Exercise objective
In the listing below, locate the line containing "par le KGC)." and the line containing "Pour la signature". Output both of them and every line between, exactly as written, and nothing more.

----------------

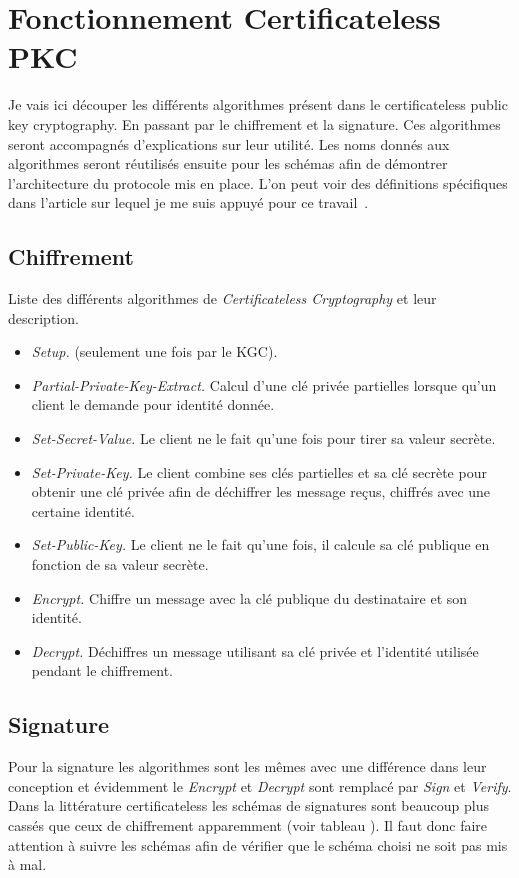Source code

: \section{Fonctionnement Certificateless PKC}
Je vais ici découper les différents algorithmes présent dans le certificateless public key cryptography. En passant par le chiffrement et la signature.
Ces algorithmes seront accompagnés d'explications sur leur utilité. Les noms donnés aux algorithmes seront réutilisés ensuite pour les schémas afin de démontrer l'architecture du protocole mis en place. L'on peut voir des définitions spécifiques dans l'article sur lequel je me suis appuyé pour ce travail~\cite{DBLP:conf/pkc/DentLP08}.
\subsection{Chiffrement}
Liste des différents algorithmes de \textit{Certificateless Cryptography} et leur description.
\begin{itemize}
	\item \textit{Setup.} (seulement une fois par le KGC).
	\item \textit{Partial-Private-Key-Extract.} Calcul d'une clé privée partielles lorsque qu'un client le demande pour identité donnée.
	\item \textit{Set-Secret-Value.} Le client ne le fait qu'une fois pour tirer sa valeur secrète.
	\item \textit{Set-Private-Key.} Le client combine ses clés partielles et sa clé secrète pour obtenir une clé privée afin de déchiffrer les message reçus, chiffrés avec une certaine identité.
	\item \textit{Set-Public-Key.} Le client ne le fait qu'une fois, il calcule sa clé publique en fonction de sa valeur secrète.
	\item \textit{Encrypt.} Chiffre un message avec la clé publique du destinataire et son identité.
	\item \textit{Decrypt.} Déchiffres un message utilisant sa clé privée et l'identité utilisée pendant le chiffrement.
\end{itemize}
\subsection{Signature}
Pour la signature les algorithmes sont les mêmes avec une différence dans leur conception et évidemment le \textit{Encrypt} et \textit{Decrypt} sont remplacé par \textit{Sign} et \textit{Verify}.
Dans la littérature certificateless les schémas de signatures sont beaucoup plus cassés que ceux de chiffrement apparemment (voir tableau ). Il faut donc faire attention à suivre les schémas afin de vérifier que le schéma choisi ne soit pas mis à mal.

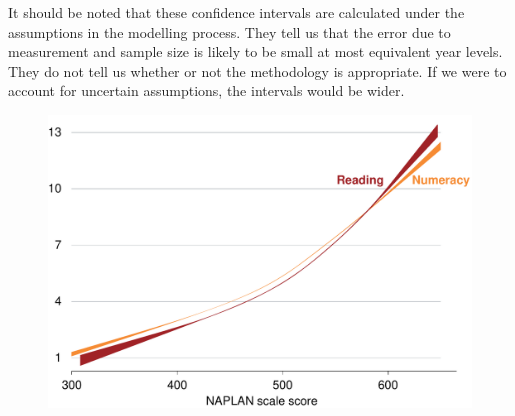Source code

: It should be noted that these confidence intervals are calculated under the assumptions in the modelling process. They tell us that the error due to measurement and sample size is likely to be small at most equivalent year levels. They do not tell us whether or not the methodology is appropriate. If we were to account for uncertain assumptions, the intervals would be wider.

\begin{figure}[H]
 \includegraphics[width=\columnwidth]{atlas/CYL_CI.pdf}\label{fig:cyl_ci}

\end{figure}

----------------

Final answer
	\item \textit{Setup.} (seulement une fois par le KGC).
	\item \textit{Partial-Private-Key-Extract.} Calcul d'une clé privée partielles lorsque qu'un client le demande pour identité donnée.
	\item \textit{Set-Secret-Value.} Le client ne le fait qu'une fois pour tirer sa valeur secrète.
	\item \textit{Set-Private-Key.} Le client combine ses clés partielles et sa clé secrète pour obtenir une clé privée afin de déchiffrer les message reçus, chiffrés avec une certaine identité.
	\item \textit{Set-Public-Key.} Le client ne le fait qu'une fois, il calcule sa clé publique en fonction de sa valeur secrète.
	\item \textit{Encrypt.} Chiffre un message avec la clé publique du destinataire et son identité.
	\item \textit{Decrypt.} Déchiffres un message utilisant sa clé privée et l'identité utilisée pendant le chiffrement.
\end{itemize}
\subsection{Signature}
Pour la signature les algorithmes sont les mêmes avec une différence dans leur conception et évidemment le \textit{Encrypt} et \textit{Decrypt} sont remplacé par \textit{Sign} et \textit{Verify}.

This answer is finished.